Please write out the lines of the data exactly, beginning with the first and ending with the line containing "### Overview"; leave the pictures behind.

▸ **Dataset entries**
--- START ---
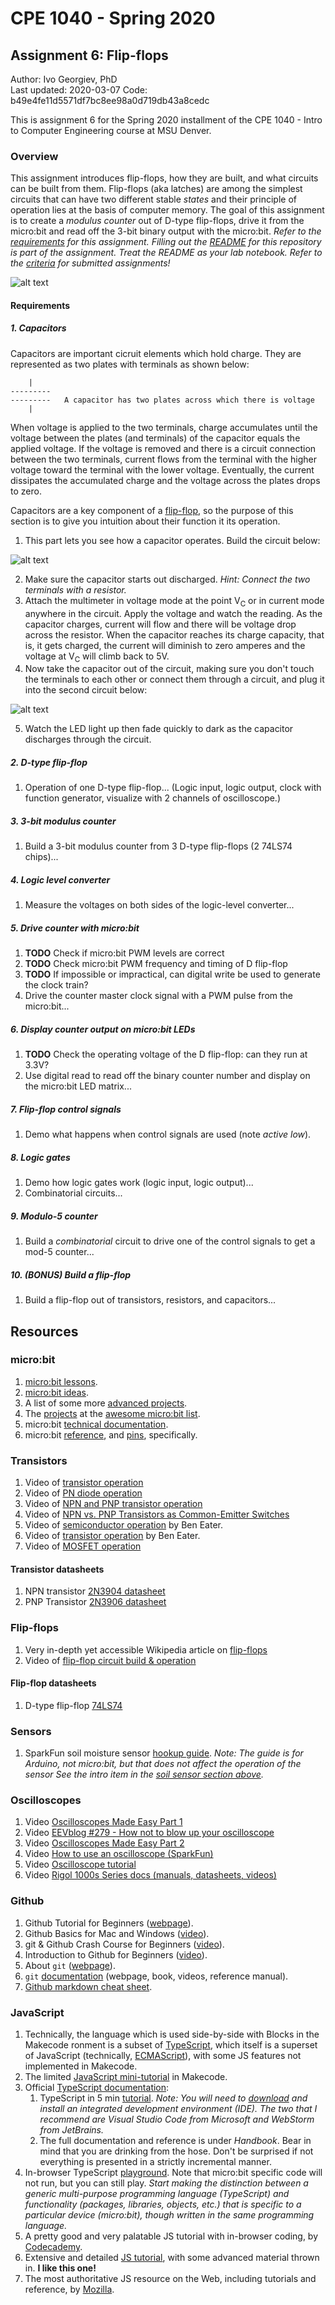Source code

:# CPE 1040 - Spring 2020

## Assignment 6: Flip-flops

Author: Ivo Georgiev, PhD  
Last updated: 2020-03-07
Code: b49e4fe11d5571df7bc8ee98a0d719db43a8cedc      

This is assignment 6 for the Spring 2020 installment of the CPE 1040 - Intro to Computer Engineering course at MSU Denver.

### Overview

This assignment introduces flip-flops, how they are built, and what circuits can be built from them. Flip-flops (aka latches) are among the simplest circuits that can have two different stable _states_ and their principle of operation lies at the basis of computer memory. The goal of this assignment is to create a _modulus counter_ out of D-type flip-flops, drive it from the micro:bit and read off the 3-bit binary output with the micro:bit. _Refer to the [requirements](requirements.md) for this assignment. Filling out the [README](README.md) for this repository is part of the assignment. Treat the README as your lab notebook. Refer to the [criteria](criteria.md) for submitted assignments!_

![alt text](images/CPE-Asst6-Modulo-Ctr.jpg)

#### Requirements

##### 1. Capacitors

Capacitors are important cicruit elements which hold charge. They are represented as two plates with terminals as shown below:
```
    |
---------
---------   A capacitor has two plates across which there is voltage
    |
```
When voltage is applied to the two terminals, charge accumulates until the voltage between the plates (and terminals) of the capacitor equals the applied voltage. If the voltage is removed and there is a circuit connection between the two terminals, current flows from the terminal with the higher voltage toward the terminal with the lower voltage. Eventually, the current dissipates the accumulated charge and the voltage across the plates drops to zero.

Capacitors are a key component of a [flip-flop](https://www.youtube.com/watch?v=IykOrxVcdyg), so the purpose of this section is to give you intuition about their function it its operation.

1. This part lets you see how a capacitor operates. Build the circuit below:

![alt text](images/capacitor-charging.jpg)

2. Make sure the capacitor starts out discharged. _Hint: Connect the two terminals with a resistor._
3. Attach the multimeter in voltage mode at the point V<sub>C</sub> or in current mode anywhere in the circuit. Apply the voltage and watch the reading. As the capacitor charges, current will flow and there will be voltage drop across the resistor. When the capacitor reaches its charge capacity, that is, it gets charged, the current will diminish to zero amperes and the voltage at V<sub>C</sub> will climb back to 5V.
4. Now take the capacitor out of the circuit, making sure you don't touch the terminals to each other or connect them through a circuit, and plug it into the second circuit below:

![alt text](images/capacitor-discharging.jpg)

5. Watch the LED light up then fade quickly to dark as the capacitor discharges through the circuit.

##### 2. D-type flip-flop

1. Operation of one D-type flip-flop... (Logic input, logic output, clock with function generator, visualize with 2 channels of oscilloscope.)

##### 3. 3-bit modulus counter

1. Build a 3-bit modulus counter from 3 D-type flip-flops (2 74LS74 chips)...

##### 4. Logic level converter

1. Measure the voltages on both sides of the logic-level converter...

##### 5. Drive counter with micro:bit

1. **TODO** Check if micro:bit PWM levels are correct
2. **TODO** Check micro:bit PWM frequency and timing of D flip-flop
3. **TODO** If impossible or impractical, can digital write be used to generate the clock train?
4. Drive the counter master clock signal with a PWM pulse from the micro:bit...

##### 6. Display counter output on micro:bit LEDs

1. **TODO** Check the operating voltage of the D flip-flop: can they run at 3.3V?
2. Use digital read to read off the binary counter number and display on the micro:bit LED matrix...

##### 7. Flip-flop control signals

1. Demo what happens when control signals are used (note _active low_).

##### 8. Logic gates

1. Demo how logic gates work (logic input, logic output)...
2. Combinatorial circuits...

##### 9. Modulo-5 counter

1. Build a _combinatorial_ circuit to drive one of the control signals to get a mod-5 counter...

##### 10. (BONUS) Build a flip-flop

1. Build a flip-flop out of transistors, resistors, and capacitors...


## Resources

### micro:bit 

1. [micro:bit lessons](https://makecode.microbit.org/lessons).
2. [micro:bit ideas](https://microbit.org/ideas/).
3. A list of some more [advanced projects](https://www.itpro.co.uk/desktop-hardware/26289/13-top-bbc-micro-bit-projects).
4. The [projects](https://github.com/carlosperate/awesome-microbit#%EF%B8%8F-projects) at the [awesome micro:bit list](https://github.com/carlosperate/awesome-microbit).
5. micro:bit [technical documentation](https://tech.microbit.org/).
6. micro:bit [reference](https://makecode.microbit.org/reference/), and [pins](https://makecode.microbit.org/reference/pins/servo-set-pulse), specifically.

### Transistors
1. Video of [transistor operation](https://www.youtube.com/watch?v=7ukDKVHnac4)
2. Video of [PN diode operation](https://www.youtube.com/watch?v=-SSkjWuUri4)
3. Video of [NPN and PNP transistor operation](https://www.youtube.com/watch?v=R0Uy4EL4xWs)
4. Video of [NPN vs. PNP Transistors as Common-Emitter Switches](https://www.youtube.com/watch?v=kNVaIqmKUoI)
5. Video of [semiconductor operation](https://www.youtube.com/watch?v=33vbFFFn04k) by Ben Eater.
6. Video of [transistor operation](https://www.youtube.com/watch?v=DXvAlwMAxiA) by Ben Eater.
7. Video of [MOSFET operation](https://www.youtube.com/watch?v=stM8dgcY1CA)

#### Transistor datasheets

1. NPN transistor [2N3904 datasheet](https://www.sparkfun.com/datasheets/Components/2N3904.pdf)
2. PNP Transistor [2N3906 datasheet](https://www.sparkfun.com/datasheets/Components/2N3906.pdf)

### Flip-flops
1. Very in-depth yet accessible Wikipedia article on [flip-flops](https://en.wikipedia.org/wiki/Flip-flop_(electronics))
2. Video of [flip-flop circuit build & operation](https://www.youtube.com/watch?v=IykOrxVcdyg)

#### Flip-flop datasheets

1. D-type flip-flop [74LS74](http://www.ti.com/lit/ds/symlink/sn74ls74a.pdf)

### Sensors

1. SparkFun soil moisture sensor [hookup guide](https://learn.sparkfun.com/tutorials/soil-moisture-sensor-hookup-guide). _Note: The guide is for Arduino, not micro:bit, but that does not affect the operation of the sensor See the intro item in the [soil sensor section above](#soil-sensor)._

### Oscilloscopes

1. Video [Oscilloscopes Made Easy Part 1](https://www.youtube.com/watch?v=uU3FhH7_MWo&t=1s)
2. Video [EEVblog #279 - How not to blow up your oscilloscope](https://www.youtube.com/watch?v=xaELqAo4kkQ)
3. Video [Oscilloscopes Made Easy Part 2](https://www.youtube.com/watch?v=5VyotIVwRiA)
4. Video [How to use an oscilloscope (SparkFun)](https://www.youtube.com/watch?v=u4zyptPLlJI)
5. Video [Oscilloscope tutorial](https://www.youtube.com/watch?v=CzY2abWCVTY)
6. Video [Rigol 1000s Series docs (manuals, datasheets, videos)](https://www.rigolna.com/products/digital-oscilloscopes/1000z/)

### Github

1. Github Tutorial for Beginners ([webpage](https://product.hubspot.com/blog/git-and-github-tutorial-for-beginners)).
2. Github Basics for Mac and Windows ([video](https://www.youtube.com/watch?v=0fKg7e37bQE)).
3. git & Github Crash Course for Beginners ([video](https://www.youtube.com/watch?v=SWYqp7iY_Tc)).
4. Introduction to Github for Beginners ([video](https://www.youtube.com/watch?v=fQLK8Ib_SKk)).
5. About `git` ([webpage](https://git-scm.com/about)).
6. `git` [documentation](https://git-scm.com/doc) (webpage, book, videos, reference manual).
7. [Github markdown cheat sheet](https://github.com/adam-p/markdown-here/wiki/Markdown-Cheatsheet).

### JavaScript

1. Technically, the language which is used side-by-side with Blocks in the Makecode ronment is a subset of [TypeScript](https://makecode.com/language), which itself is a superset of JavaScript (technically, [ECMAScript](https://www.ecma-international.org/ecma-262/10.0/index.html#Title)), with some JS features not implemented in Makecode.
2. The limited [JavaScript mini-tutorial](https://makecode.microbit.org/javascript) in Makecode.
3. Official [TypeScript documentation](https://www.typescriptlang.org/docs/home.html):
   1. TypeScript in 5 min [tutorial](https://www.typescriptlang.org/docs/handbook/typescript-in-5-minutes.html). _Note: You will need to [download](https://www.typescriptlang.org/index.html#download-links) and install an integrated development environment (IDE). The two that I recommend are Visual Studio Code from Microsoft and WebStorm from JetBrains._
   2. The full documentation and reference is under _Handbook_. Bear in mind that you are drinking from the hose. Don't be surprised if not everything is presented in a strictly incremental manner.
4. In-browser TypeScript [playground](https://www.typescriptlang.org/play/index.html). Note that micro:bit specific code will not run, but you can still play. _Start making the distinction between a generic multi-purpose programming language (TypeScript) and functionality (packages, libraries, objects, etc.) that is specific to a particular device (micro:bit), though written in the same programming language._
5. A pretty good and very palatable JS tutorial with in-browser coding, by [Codecademy](https://www.codecademy.com/learn/introduction-to-javascript).
6. Extensive and detailed [JS tutorial](https://javascript.info/), with some advanced material thrown in. **I like this one!**
7. The most authoritative JS resource on the Web, including tutorials and reference, by [Mozilla](https://developer.mozilla.org/en-US/docs/Web/JavaScript).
--- END ---
▸ **Exercise response**
Source code

:# CPE 1040 - Spring 2020

## Assignment 6: Flip-flops

Author: Ivo Georgiev, PhD  
Last updated: 2020-03-07
Code: b49e4fe11d5571df7bc8ee98a0d719db43a8cedc      

This is assignment 6 for the Spring 2020 installment of the CPE 1040 - Intro to Computer Engineering course at MSU Denver.

### Overview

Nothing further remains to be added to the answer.